Commodities sourced from small artisanal mining projects have come under scrutiny for their connections to human rights and environmental issues
The London Metal Exchange (LME) has confirmed it will continue to accept business from small-scale “artisanal” mining outfits in regions dogged by conflict and human rights abuses.
The move, which will give producers until 2023 to achieve compliance with the LME’s responsible sourcing requirements, is described as an effort to avoid “adversely impacting” the economic development of regions in which artisanal mining is prevalent.
LME argues that “de-facto sanctions” on producers from conflict or high-risk areas could “pre-emptively penalise” businesses based on their location.
Instead, it suggests a more “holistic” application is necessary of the Organisation for Economic Co-operation and Development’s (OECD) original guidance on due diligence for responsible mineral sourcing.

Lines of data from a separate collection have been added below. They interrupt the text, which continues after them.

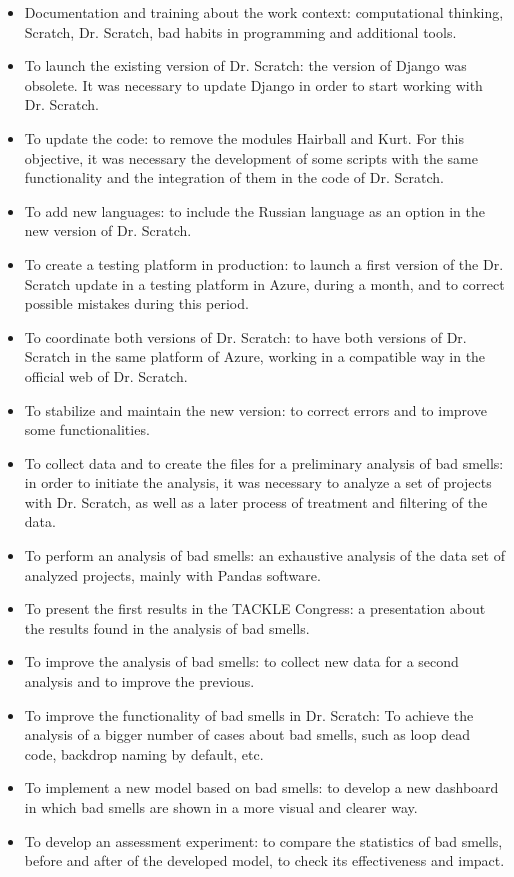 \begin{itemize}
    \item Documentation and training about the work context: computational thinking, Scratch, Dr. Scratch, bad habits in programming and additional tools. 
    \item To launch the existing version of Dr. Scratch: the version of Django was obsolete. It was necessary to update Django in order to start working with Dr. Scratch. 
    \item To update the code: to remove the modules Hairball and Kurt. For this objective, it was necessary the development of some scripts with the same functionality and the integration of them in the code of Dr. Scratch.
    \item To add new languages: to include the Russian language as an option in the new version of Dr. Scratch.
    \item To create a testing platform in production: to launch a first version of the Dr. Scratch update in a testing platform in Azure, during a month, and to correct possible mistakes during this period.
    \item To coordinate both versions of Dr. Scratch: to have both versions of Dr. Scratch in the same platform of Azure, working in a compatible way in the official web of Dr. Scratch.
    \item To stabilize and maintain the new version: to correct errors and to improve some functionalities.
    \item To collect data and to create the files for a preliminary analysis of bad smells: in order to initiate the analysis, it was necessary to analyze a set of projects with Dr. Scratch, as well as a later process of treatment and filtering of the data.
    \item To perform an analysis of bad smells: an exhaustive analysis of the data set of analyzed projects, mainly with Pandas software. 
    \item To present the first results in the TACKLE Congress: a presentation about the results found in the analysis of bad smells.
    \item To improve the analysis of bad smells: to collect new data for a second analysis and to improve the previous.
    \item To improve the functionality of bad smells in Dr. Scratch: To achieve the analysis of a bigger number of cases about bad smells, such as loop dead code, backdrop naming by default, etc.
    \item To implement a new model based on bad smells: to develop a new dashboard in which bad smells are shown in a more visual and clearer way.
    \item To develop an assessment experiment: to compare the statistics of bad smells, before and after of the developed model, to check its effectiveness and impact.
    
\end{itemize}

LME aims for balance between responsible sourcing and enabling economic development
It is a change in approach by the exchange, which earlier this year had intended to implement the OECD’s original framework by 2022 – but concerns were raised that the tighter deadline could put smaller scale producers at a disadvantage compared to their more well-resourced rivals.
LME chief executive Matthew Chamberlain said: “This is an extremely complex area, and while finding the right balance between rule-making and the pragmatism of their application has been challenging, we believe our way forward is operationally robust, respectful of public expectations on our industry, and also fair and achievable for our global producer community.”
A review earlier this year by the World Bank and non-profit organisation Pact found that more than 40 million people worldwide are employed in artisanal and small-scale mining (ASM) labour – mostly in developing countries.
For many, it is a viable and legitimate means through which to earn a living – and has an important role to play in the context of the industry.
Speaking to business intelligence firm GlobalData, the director of Pact’s Mines to Markets project, Crisitina Villegas, explained: “While a lot of countries and policy-makers hope that large-scale companies will come in and develop, it may not be appropriate.
“You may need a mix of small and large-scale mining. It’s not only a solution that can maximise the local social benefit of mining, it’s great for resource efficiency.
“There are very few sites in the world where the whole deposit is used. Usually the large-scale mine will only want a part of it, even though they’ve done the research for the whole deposit.”
Small ‘artisanal’ mining operations have been blighted by human rights and safety concerns
There have, however, also been numerous reports of child labour and human rights abuses associated with the practice – as well as concerns over poor health and safety standards, corruption and environmental harm.
The Democratic Republic of Congo (DRC) – where the global race for cobalt for use in the batteries that power electric vehicles is fast-unfolding – is a frequently-cited example of an extractive industry where small-scale producers are haunted by perilous working conditions.
The OECD’s due diligence framework is an effort to respond to these concerns by improving supply chain transparency and setting new industry standards for the extraction, processing and sale of minerals.
Head of the OECD’s responsible business conduct unit Tyler Gillard said: “We are pleased that the LME will be using our framework to underpin its rules and integrate responsible sourcing into the base metals market.
“These steps, with meaningful implementation, will position the LME’s stakeholders extremely well in an industry that increasingly demands business to respect human rights, combat corruption, and more broadly address the environmental, social and governance risks of their supply chains.”
LME will introduce a ‘three-track’ system for risk assessment
The LME’s approach to implementing the OECD guidelines is to create a “three-track” system by which firms can achieve compliance with the standards.
This offers options for navigating the “red flag assessment” process – which is used to determine the level of scrutiny required for a particular trader, depending on the regions from which their minerals have been claimed.
Environmental concerns are not currently taken into account by the LME’s assessment procedure, although the organisation says it “continues to engage actively with its stakeholders on sustainability issues – especially in the aluminium sector – and is committed to supporting initiatives that facilitate the global transition to a low-carbon economy”.